- [TASK] Produce a faithful copy of every record below, without the pictures.

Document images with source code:
::::::::::

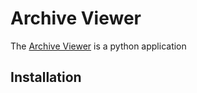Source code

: # Archive Viewer

The [Archive Viewer](https://github.com/slaclab/Archive-Viewer) is a python application 

## Installation

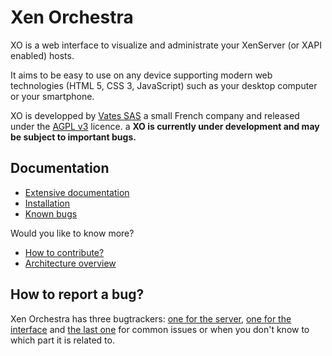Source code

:# Xen Orchestra

XO is a web interface to visualize and administrate your XenServer (or XAPI enabled) hosts.

It aims to be easy to use on any device supporting modern web technologies (HTML 5, CSS 3, JavaScript) such as your desktop computer or your smartphone.

XO is developped by [Vates SAS](https://vates.fr) a small French company and released under the [AGPL v3](http://www.gnu.org/licenses/agpl-3.0-standalone.html) licence.
a
__XO is currently under development and may be subject to important bugs.__

## Documentation

* [Extensive documentation](https://github.com/vatesfr/xo-web/tree/next-release/doc#documentation)
* [Installation](./installation.md)
* [Known bugs](./known-bugs.md)

Would you like to know more?
* [How to contribute?](./contributing.md)
* [Architecture overview](./architecture.md)

## How to report a bug?

Xen Orchestra has three bugtrackers: [one for the server](https://github.com/vatesfr/xo-server/issues), [one for the interface](https://github.com/vatesfr/xo-web/issues) and [the last one](https://github.com/vatesfr/xo/issues) for common issues or when you don't know to which part it is related to.
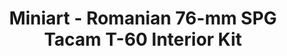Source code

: ---
layout: product
title: "Miniart - Romanian 76-mm SPG Tacam T-60 Interior Kit"
price: "5200" 
desc: "N/A"
img_path: "/assets/img/MI35240.webp"
brand: "N/A"
available: false
special_offer: false
new: false
soon: false
cat: "010000"
subcat: "010100"
subsubcat: "0N/A"
sifra: "MI35240"
popular: false
spec: false
---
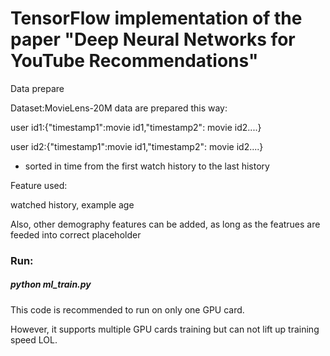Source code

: # TensorFlow implementation of the paper "Deep Neural Networks for YouTube Recommendations"



Data prepare

Dataset:MovieLens-20M
data are prepared this way:

user id1:{"timestamp1":movie id1,"timestamp2": movie id2....}

user id2:{"timestamp1":movie id1,"timestamp2": movie id2....}

* sorted in time from the first watch history to the last history


Feature used:

watched history, example age

Also, other demography features can be added, as long as the featrues are feeded into correct placeholder

### Run:

##### python ml_train.py

This code is recommended to run on only one GPU card. 

However, it supports multiple GPU cards training but can not lift up training speed LOL.
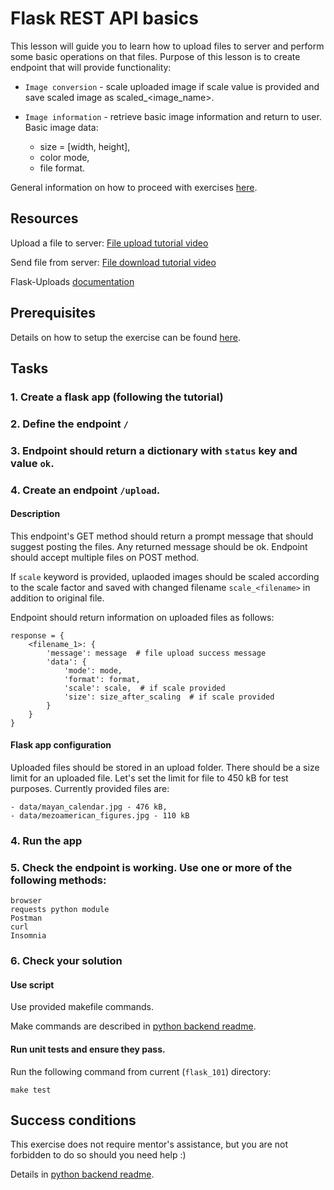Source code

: # Flask REST API basics

This lesson will guide you to learn how to upload files to server
and perform some basic operations on that files.
Purpose of this lesson is to create endpoint that will provide functionality:


* `Image conversion` - scale uploaded image if scale value is provided and save
  scaled image as scaled_<image_name>.
* `Image information` - retrieve basic image information and return to user.
  Basic image data:

    - size = [width, height],
    - color mode,
    - file format.


General information on how to proceed with exercises [here](../../readme.md).

## Resources

Upload a file to server: 
[File upload tutorial video](https://www.youtube.com/watch?v=Y82XKGKUtrU)

Send file from server: 
[File download tutorial video](https://www.youtube.com/watch?v=WICXiCtXX5U)

Flask-Uploads [documentation](https://pythonhosted.org/Flask-Uploads/)

## Prerequisites

Details on how to setup the exercise can be 
found [here](../../readme.md#exercise-setup).

## Tasks

### 1. Create a flask app (following the tutorial)
### 2. Define the endpoint ``/``
### 3. Endpoint should return a dictionary with `status` key and value `ok`.
### 4. Create an endpoint ``/upload``. 

#### Description
This endpoint's GET method should return a prompt message that should suggest posting the files.
Any returned message should be ok.
Endpoint should accept multiple files on POST method.

If `scale` keyword is provided, uplaoded images should be scaled according to the scale factor
and saved with changed filename `scale_<filename>` in addition to original file.

Endpoint should return information on uploaded files as follows:

    response = {
        <filename_1>: {
            'message': message  # file upload success message
            'data': {
                'mode': mode,
                'format': format,
                'scale': scale,  # if scale provided
                'size': size_after_scaling  # if scale provided
            }
        }
    }

#### Flask app configuration
    
Uploaded files should be stored in an upload folder.
There should be a size limit for an uploaded file.
Let's set the limit for file to 450 kB for test purposes.
Currently provided files are:

    - data/mayan_calendar.jpg - 476 kB,
    - data/mezoamerican_figures.jpg - 110 kB


### 4. Run the app
### 5. Check the endpoint is working. Use one or more of the following methods:
    
    browser
    requests python module
    Postman
    curl
    Insomnia

### 6. Check your solution

#### Use script

Use provided makefile commands.

Make commands are described in [python backend readme](../../readme.md#script-execution).

#### Run unit tests and ensure they pass.

Run the following command from current (`flask_101`) directory:

    make test


## Success conditions

This exercise does not require mentor's assistance, 
but you are not forbidden to do so should you need help :)

Details in [python backend readme](../../readme.md#exercise-success-conditions).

::::::::::

- [SOLUTION]
Source code

: # Archive Viewer

The [Archive Viewer](https://github.com/slaclab/Archive-Viewer) is a python application 

## Installation

Source code

:# Xen Orchestra

XO is a web interface to visualize and administrate your XenServer (or XAPI enabled) hosts.

It aims to be easy to use on any device supporting modern web technologies (HTML 5, CSS 3, JavaScript) such as your desktop computer or your smartphone.

XO is developped by [Vates SAS](https://vates.fr) a small French company and released under the [AGPL v3](http://www.gnu.org/licenses/agpl-3.0-standalone.html) licence.
a
__XO is currently under development and may be subject to important bugs.__

## Documentation

* [Extensive documentation](https://github.com/vatesfr/xo-web/tree/next-release/doc#documentation)
* [Installation](./installation.md)
* [Known bugs](./known-bugs.md)

Would you like to know more?
* [How to contribute?](./contributing.md)
* [Architecture overview](./architecture.md)

## How to report a bug?

Xen Orchestra has three bugtrackers: [one for the server](https://github.com/vatesfr/xo-server/issues), [one for the interface](https://github.com/vatesfr/xo-web/issues) and [the last one](https://github.com/vatesfr/xo/issues) for common issues or when you don't know to which part it is related to.
Source code

: ---
layout: product
title: "Miniart - Romanian 76-mm SPG Tacam T-60 Interior Kit"
price: "5200" 
desc: "N/A"
img_path: "/assets/img/MI35240.webp"
brand: "N/A"
available: false
special_offer: false
new: false
soon: false
cat: "010000"
subcat: "010100"
subsubcat: "0N/A"
sifra: "MI35240"
popular: false
spec: false
---
Source code

: # TensorFlow implementation of the paper "Deep Neural Networks for YouTube Recommendations"



Data prepare

Dataset:MovieLens-20M
data are prepared this way:

user id1:{"timestamp1":movie id1,"timestamp2": movie id2....}

user id2:{"timestamp1":movie id1,"timestamp2": movie id2....}

* sorted in time from the first watch history to the last history


Feature used:

watched history, example age

Also, other demography features can be added, as long as the featrues are feeded into correct placeholder

### Run:

##### python ml_train.py

This code is recommended to run on only one GPU card. 

However, it supports multiple GPU cards training but can not lift up training speed LOL.
Source code

: # Flask REST API basics

This lesson will guide you to learn how to upload files to server
and perform some basic operations on that files.
Purpose of this lesson is to create endpoint that will provide functionality:


* `Image conversion` - scale uploaded image if scale value is provided and save
  scaled image as scaled_<image_name>.
* `Image information` - retrieve basic image information and return to user.
  Basic image data:

    - size = [width, height],
    - color mode,
    - file format.


General information on how to proceed with exercises [here](../../readme.md).

## Resources

Upload a file to server: 
[File upload tutorial video](https://www.youtube.com/watch?v=Y82XKGKUtrU)

Send file from server: 
[File download tutorial video](https://www.youtube.com/watch?v=WICXiCtXX5U)

Flask-Uploads [documentation](https://pythonhosted.org/Flask-Uploads/)

## Prerequisites

Details on how to setup the exercise can be 
found [here](../../readme.md#exercise-setup).

## Tasks

### 1. Create a flask app (following the tutorial)
### 2. Define the endpoint ``/``
### 3. Endpoint should return a dictionary with `status` key and value `ok`.
### 4. Create an endpoint ``/upload``. 

#### Description
This endpoint's GET method should return a prompt message that should suggest posting the files.
Any returned message should be ok.
Endpoint should accept multiple files on POST method.

If `scale` keyword is provided, uplaoded images should be scaled according to the scale factor
and saved with changed filename `scale_<filename>` in addition to original file.

Endpoint should return information on uploaded files as follows:

    response = {
        <filename_1>: {
            'message': message  # file upload success message
            'data': {
                'mode': mode,
                'format': format,
                'scale': scale,  # if scale provided
                'size': size_after_scaling  # if scale provided
            }
        }
    }

#### Flask app configuration
    
Uploaded files should be stored in an upload folder.
There should be a size limit for an uploaded file.
Let's set the limit for file to 450 kB for test purposes.
Currently provided files are:

    - data/mayan_calendar.jpg - 476 kB,
    - data/mezoamerican_figures.jpg - 110 kB


### 4. Run the app
### 5. Check the endpoint is working. Use one or more of the following methods:
    
    browser
    requests python module
    Postman
    curl
    Insomnia

### 6. Check your solution

#### Use script

Use provided makefile commands.

Make commands are described in [python backend readme](../../readme.md#script-execution).

#### Run unit tests and ensure they pass.

Run the following command from current (`flask_101`) directory:

    make test


## Success conditions

This exercise does not require mentor's assistance, 
but you are not forbidden to do so should you need help :)

Details in [python backend readme](../../readme.md#exercise-success-conditions).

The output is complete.